10 Minutes (7 if you run)

There are some things we just have to do, whether we like it or not. Compliance training comes to mind immediately.

Sometimes walking falls into this category for me, too, which is why this sign stood out for me during a recent sightseeing excursion in Japan.

Almost There Edited

Hilarious, right? Entertaining? Encouraging? I appreciated the humor behind this sign so much that I took a picture of it and decided to blog about it.

Oh wait, that’s an edited version. It’s not entertaining or funny or encouraging. It’s plain. And not memorable. And typical of visual aids we normally create. Especially for mundane tasks.

Here’s the actual sign that was posted:

Almost There

It has humor. It has encouragement. For overachievers, there’s a challenge to be found.

Next time you’re putting together a slide deck or handouts or flipcharts – even if you think the topic is routine or boring – why not get a little more creative? Why not respect your audience enough to throw something a little unexpected their way? Why not go the extra mile?

It’ll probably only take an extra 10 minutes or so. Seven minutes if you run a little.

3 Training Lessons from a Japanese Shower

If you’ve ever stayed in a hotel, you’ve probably grappled with the learning curve that comes with figuring out how to use the shower. I travel a fair amount and every hotel chain and every shower experience is different.

Sometimes the shower system is similar to the one I have at home, so I can quickly figure it out with one turn of the knob. More often than not, I need to turn two different knobs in order to find the right balance between hot and cold water. Then I need to push a button or find another level to re-direct the water from the bath faucet to the shower head.

On a recent trip to Tokyo, I came across this shower set up.

Japanese shower

It was so easy: just set the water to the temperature I needed and turn the knob imprinted with the image of a shower head.

No room for confusion. No wasted time or effort. Very clear.

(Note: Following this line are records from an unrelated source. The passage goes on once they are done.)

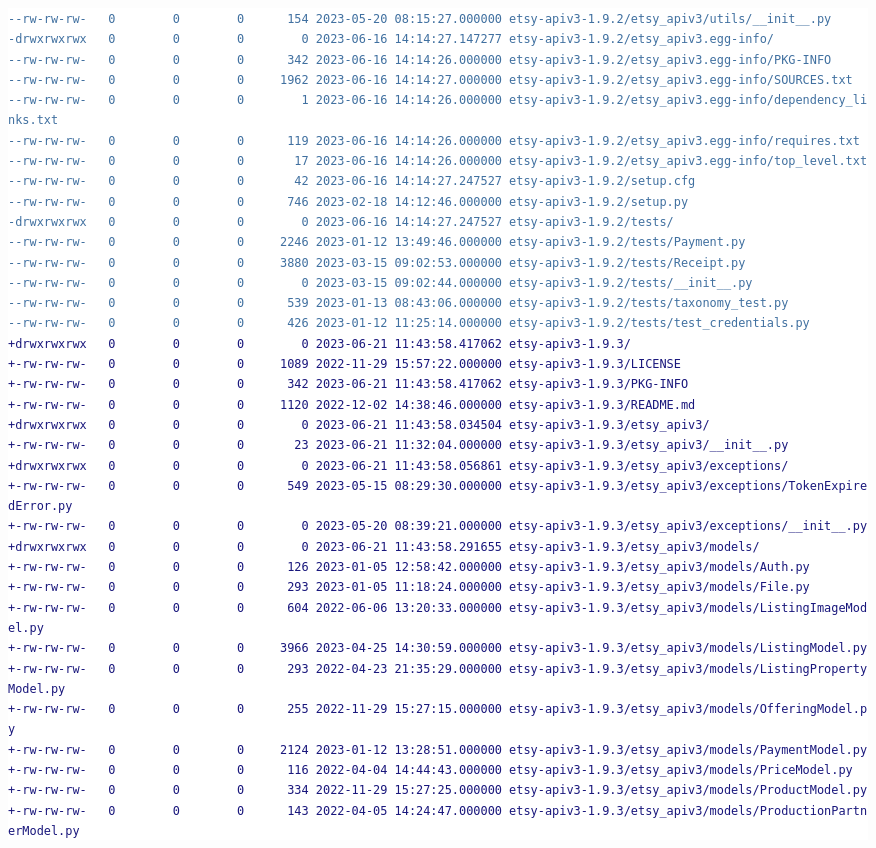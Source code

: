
 ```diff
--rw-rw-rw-   0        0        0      154 2023-05-20 08:15:27.000000 etsy-apiv3-1.9.2/etsy_apiv3/utils/__init__.py
-drwxrwxrwx   0        0        0        0 2023-06-16 14:14:27.147277 etsy-apiv3-1.9.2/etsy_apiv3.egg-info/
--rw-rw-rw-   0        0        0      342 2023-06-16 14:14:26.000000 etsy-apiv3-1.9.2/etsy_apiv3.egg-info/PKG-INFO
--rw-rw-rw-   0        0        0     1962 2023-06-16 14:14:27.000000 etsy-apiv3-1.9.2/etsy_apiv3.egg-info/SOURCES.txt
--rw-rw-rw-   0        0        0        1 2023-06-16 14:14:26.000000 etsy-apiv3-1.9.2/etsy_apiv3.egg-info/dependency_links.txt
--rw-rw-rw-   0        0        0      119 2023-06-16 14:14:26.000000 etsy-apiv3-1.9.2/etsy_apiv3.egg-info/requires.txt
--rw-rw-rw-   0        0        0       17 2023-06-16 14:14:26.000000 etsy-apiv3-1.9.2/etsy_apiv3.egg-info/top_level.txt
--rw-rw-rw-   0        0        0       42 2023-06-16 14:14:27.247527 etsy-apiv3-1.9.2/setup.cfg
--rw-rw-rw-   0        0        0      746 2023-02-18 14:12:46.000000 etsy-apiv3-1.9.2/setup.py
-drwxrwxrwx   0        0        0        0 2023-06-16 14:14:27.247527 etsy-apiv3-1.9.2/tests/
--rw-rw-rw-   0        0        0     2246 2023-01-12 13:49:46.000000 etsy-apiv3-1.9.2/tests/Payment.py
--rw-rw-rw-   0        0        0     3880 2023-03-15 09:02:53.000000 etsy-apiv3-1.9.2/tests/Receipt.py
--rw-rw-rw-   0        0        0        0 2023-03-15 09:02:44.000000 etsy-apiv3-1.9.2/tests/__init__.py
--rw-rw-rw-   0        0        0      539 2023-01-13 08:43:06.000000 etsy-apiv3-1.9.2/tests/taxonomy_test.py
--rw-rw-rw-   0        0        0      426 2023-01-12 11:25:14.000000 etsy-apiv3-1.9.2/tests/test_credentials.py
+drwxrwxrwx   0        0        0        0 2023-06-21 11:43:58.417062 etsy-apiv3-1.9.3/
+-rw-rw-rw-   0        0        0     1089 2022-11-29 15:57:22.000000 etsy-apiv3-1.9.3/LICENSE
+-rw-rw-rw-   0        0        0      342 2023-06-21 11:43:58.417062 etsy-apiv3-1.9.3/PKG-INFO
+-rw-rw-rw-   0        0        0     1120 2022-12-02 14:38:46.000000 etsy-apiv3-1.9.3/README.md
+drwxrwxrwx   0        0        0        0 2023-06-21 11:43:58.034504 etsy-apiv3-1.9.3/etsy_apiv3/
+-rw-rw-rw-   0        0        0       23 2023-06-21 11:32:04.000000 etsy-apiv3-1.9.3/etsy_apiv3/__init__.py
+drwxrwxrwx   0        0        0        0 2023-06-21 11:43:58.056861 etsy-apiv3-1.9.3/etsy_apiv3/exceptions/
+-rw-rw-rw-   0        0        0      549 2023-05-15 08:29:30.000000 etsy-apiv3-1.9.3/etsy_apiv3/exceptions/TokenExpiredError.py
+-rw-rw-rw-   0        0        0        0 2023-05-20 08:39:21.000000 etsy-apiv3-1.9.3/etsy_apiv3/exceptions/__init__.py
+drwxrwxrwx   0        0        0        0 2023-06-21 11:43:58.291655 etsy-apiv3-1.9.3/etsy_apiv3/models/
+-rw-rw-rw-   0        0        0      126 2023-01-05 12:58:42.000000 etsy-apiv3-1.9.3/etsy_apiv3/models/Auth.py
+-rw-rw-rw-   0        0        0      293 2023-01-05 11:18:24.000000 etsy-apiv3-1.9.3/etsy_apiv3/models/File.py
+-rw-rw-rw-   0        0        0      604 2022-06-06 13:20:33.000000 etsy-apiv3-1.9.3/etsy_apiv3/models/ListingImageModel.py
+-rw-rw-rw-   0        0        0     3966 2023-04-25 14:30:59.000000 etsy-apiv3-1.9.3/etsy_apiv3/models/ListingModel.py
+-rw-rw-rw-   0        0        0      293 2022-04-23 21:35:29.000000 etsy-apiv3-1.9.3/etsy_apiv3/models/ListingPropertyModel.py
+-rw-rw-rw-   0        0        0      255 2022-11-29 15:27:15.000000 etsy-apiv3-1.9.3/etsy_apiv3/models/OfferingModel.py
+-rw-rw-rw-   0        0        0     2124 2023-01-12 13:28:51.000000 etsy-apiv3-1.9.3/etsy_apiv3/models/PaymentModel.py
+-rw-rw-rw-   0        0        0      116 2022-04-04 14:44:43.000000 etsy-apiv3-1.9.3/etsy_apiv3/models/PriceModel.py
+-rw-rw-rw-   0        0        0      334 2022-11-29 15:27:25.000000 etsy-apiv3-1.9.3/etsy_apiv3/models/ProductModel.py
+-rw-rw-rw-   0        0        0      143 2022-04-05 14:24:47.000000 etsy-apiv3-1.9.3/etsy_apiv3/models/ProductionPartnerModel.py
```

Here are a few ways that presentations and training sessions should be more like this Japanese shower:

1)      No words, powerful imagery. I didn’t need a series of bullet points to explain how to use this shower. It was clear at a glance. Can we say the same thing about the slides or other visual aids we use in our presentations?

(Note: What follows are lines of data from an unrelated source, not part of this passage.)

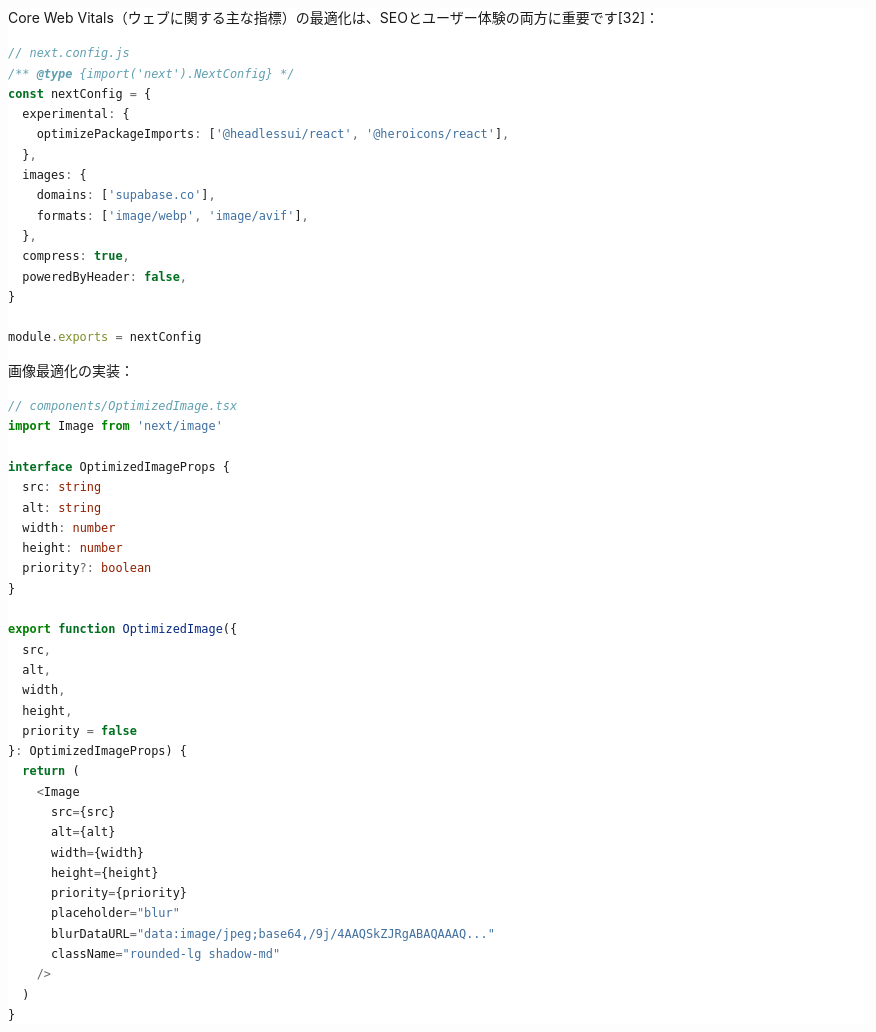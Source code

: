 Core Web Vitals（ウェブに関する主な指標）の最適化は、SEOとユーザー体験の両方に重要です[32]：

```typescript
// next.config.js
/** @type {import('next').NextConfig} */
const nextConfig = {
  experimental: {
    optimizePackageImports: ['@headlessui/react', '@heroicons/react'],
  },
  images: {
    domains: ['supabase.co'],
    formats: ['image/webp', 'image/avif'],
  },
  compress: true,
  poweredByHeader: false,
}

module.exports = nextConfig
```

画像最適化の実装：
```typescript
// components/OptimizedImage.tsx
import Image from 'next/image'

interface OptimizedImageProps {
  src: string
  alt: string
  width: number
  height: number
  priority?: boolean
}

export function OptimizedImage({ 
  src, 
  alt, 
  width, 
  height, 
  priority = false 
}: OptimizedImageProps) {
  return (
    <Image
      src={src}
      alt={alt}
      width={width}
      height={height}
      priority={priority}
      placeholder="blur"
      blurDataURL="data:image/jpeg;base64,/9j/4AAQSkZJRgABAQAAAQ..."
      className="rounded-lg shadow-md"
    />
  )
}
```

2)      Clear metrics. I didn’t have to guess how far I needed to turn the temperature lever in order to get the perfect temperature; this lever was clearly marked. When it comes to indicators of success for our training programs, have we removed all the guesswork for our participants? Or are they left to fend for themselves when it comes to learning outcomes and how they can use our brilliant information?

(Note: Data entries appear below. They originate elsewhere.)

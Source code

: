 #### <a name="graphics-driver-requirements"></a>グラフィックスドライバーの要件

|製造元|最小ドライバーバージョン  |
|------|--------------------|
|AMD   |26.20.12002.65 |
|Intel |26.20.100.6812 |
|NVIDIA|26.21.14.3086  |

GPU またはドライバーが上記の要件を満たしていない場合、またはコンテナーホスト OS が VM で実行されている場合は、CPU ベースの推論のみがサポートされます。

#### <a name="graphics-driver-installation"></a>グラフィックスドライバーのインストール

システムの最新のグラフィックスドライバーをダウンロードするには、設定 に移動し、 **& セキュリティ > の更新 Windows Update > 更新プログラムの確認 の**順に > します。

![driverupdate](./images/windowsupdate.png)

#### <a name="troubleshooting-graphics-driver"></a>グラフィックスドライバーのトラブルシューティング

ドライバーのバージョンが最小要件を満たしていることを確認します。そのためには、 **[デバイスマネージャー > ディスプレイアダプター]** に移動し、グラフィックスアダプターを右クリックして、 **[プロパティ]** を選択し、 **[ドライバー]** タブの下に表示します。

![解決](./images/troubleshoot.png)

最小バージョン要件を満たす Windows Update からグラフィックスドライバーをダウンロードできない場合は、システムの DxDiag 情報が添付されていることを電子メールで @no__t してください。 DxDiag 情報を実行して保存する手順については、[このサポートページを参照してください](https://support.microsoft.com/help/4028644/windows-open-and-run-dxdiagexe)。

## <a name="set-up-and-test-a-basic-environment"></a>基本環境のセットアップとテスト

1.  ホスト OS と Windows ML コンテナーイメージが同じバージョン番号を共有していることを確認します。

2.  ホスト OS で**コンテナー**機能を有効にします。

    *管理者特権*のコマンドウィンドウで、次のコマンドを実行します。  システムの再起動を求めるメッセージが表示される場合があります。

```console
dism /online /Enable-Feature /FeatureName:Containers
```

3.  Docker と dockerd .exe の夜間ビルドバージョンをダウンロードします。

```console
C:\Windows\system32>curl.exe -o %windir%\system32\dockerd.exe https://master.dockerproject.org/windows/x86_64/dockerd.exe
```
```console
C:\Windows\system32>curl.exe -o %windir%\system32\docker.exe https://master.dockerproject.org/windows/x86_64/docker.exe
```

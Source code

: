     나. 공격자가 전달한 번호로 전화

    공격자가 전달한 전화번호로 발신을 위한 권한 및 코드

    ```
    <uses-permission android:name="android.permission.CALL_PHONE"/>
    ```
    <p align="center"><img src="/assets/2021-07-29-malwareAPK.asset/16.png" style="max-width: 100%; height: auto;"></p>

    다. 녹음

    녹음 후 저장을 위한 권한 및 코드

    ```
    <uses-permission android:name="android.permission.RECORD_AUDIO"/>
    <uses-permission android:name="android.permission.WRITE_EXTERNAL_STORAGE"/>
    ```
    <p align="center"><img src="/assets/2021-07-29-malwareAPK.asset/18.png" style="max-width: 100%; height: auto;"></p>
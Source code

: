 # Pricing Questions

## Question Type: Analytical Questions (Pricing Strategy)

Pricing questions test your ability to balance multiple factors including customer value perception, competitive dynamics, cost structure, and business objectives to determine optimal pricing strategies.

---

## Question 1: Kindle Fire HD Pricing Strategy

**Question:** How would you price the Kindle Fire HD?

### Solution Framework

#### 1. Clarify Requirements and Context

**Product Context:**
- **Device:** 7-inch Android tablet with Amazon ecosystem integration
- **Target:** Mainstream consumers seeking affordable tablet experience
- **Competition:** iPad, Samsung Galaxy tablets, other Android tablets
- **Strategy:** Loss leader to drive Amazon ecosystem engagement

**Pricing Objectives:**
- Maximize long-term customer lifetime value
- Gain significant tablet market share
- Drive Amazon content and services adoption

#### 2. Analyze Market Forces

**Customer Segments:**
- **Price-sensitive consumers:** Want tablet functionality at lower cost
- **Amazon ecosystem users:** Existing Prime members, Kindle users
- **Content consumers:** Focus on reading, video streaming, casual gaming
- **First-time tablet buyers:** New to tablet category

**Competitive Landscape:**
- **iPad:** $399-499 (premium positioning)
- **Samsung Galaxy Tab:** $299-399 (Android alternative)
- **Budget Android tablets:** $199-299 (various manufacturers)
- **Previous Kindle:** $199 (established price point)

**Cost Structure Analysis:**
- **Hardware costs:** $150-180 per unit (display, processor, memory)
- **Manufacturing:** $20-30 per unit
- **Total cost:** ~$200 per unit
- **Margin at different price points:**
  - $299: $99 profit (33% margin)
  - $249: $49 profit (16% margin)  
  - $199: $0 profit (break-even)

3)      Choice (with fair warning). It’s nice to have the option of a shower or bath, but I absolutely hate getting into a hotel shower in the morning, twisting a knob expecting water to flow out of the bath faucet only to be jolted awake by freezing cold spray jetting out of the shower head. This Japanese hotel shower offered the choice of shower vs. bath and clearly marked which knob or lever to use for each. When we give choices to our audience during a presentation (“Who would like to volunteer…” for example), have we given fair warning for what they’re getting themselves into? Or are we doing the equivalent of daring them to turn an unmarked lever that might just spray them with ice cold water, an experience which could sour their outlook on the rest of their day?

Are there any other lessons you think trainers and presenters should take away from this image? I’d love to hear your thoughts in the comments section.

Instructional Design Lessons from the Tokyo Airport

In a frantic effort to spend a few last yen before boarding my flight from Tokyo to Seattle, this display outside of an airport toy store caught my eye.

Airport - Bear

I stopped to take a closer look. I wondered what would happen if I talked with it. My wife, throwing caution to the wind, stooped down and said: “konnichiwa!”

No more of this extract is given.